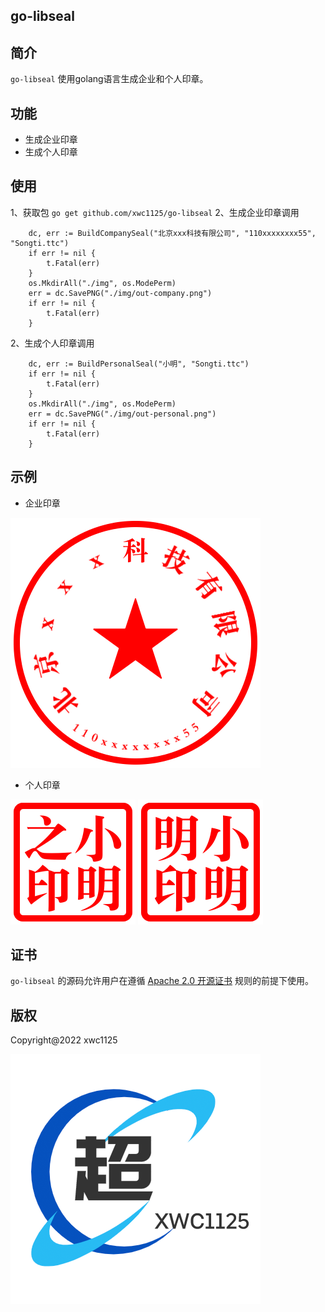 ## go-libseal

## 简介

`go-libseal` 使用golang语言生成企业和个人印章。

## 功能

- 生成企业印章
- 生成个人印章

## 使用

1、获取包 `go get github.com/xwc1125/go-libseal`
2、生成企业印章调用

```
    dc, err := BuildCompanySeal("北京xxx科技有限公司", "110xxxxxxxx55", "Songti.ttc")
	if err != nil {
		t.Fatal(err)
	}
	os.MkdirAll("./img", os.ModePerm)
	err = dc.SavePNG("./img/out-company.png")
	if err != nil {
		t.Fatal(err)
	}
```

2、生成个人印章调用

```
	dc, err := BuildPersonalSeal("小明", "Songti.ttc")
    if err != nil {
        t.Fatal(err)
    }
    os.MkdirAll("./img", os.ModePerm)
    err = dc.SavePNG("./img/out-personal.png")
    if err != nil {
        t.Fatal(err)
    }
```

## 示例

- 企业印章

![企业印章](./img/out-company.png)

- 个人印章

![小明印章](./img/out-personal.png)
![小明印章](./img/out-personal2.png)

## 证书

`go-libseal` 的源码允许用户在遵循 [Apache 2.0 开源证书](LICENSE) 规则的前提下使用。

## 版权

Copyright@2022 xwc1125

![xwc1125](./logo.png)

* [About this task]: Give back every line of the listing where the word "SavePNG" shows up.

* [Solved exercise]:
	err = dc.SavePNG("./img/out-company.png")
    err = dc.SavePNG("./img/out-personal.png")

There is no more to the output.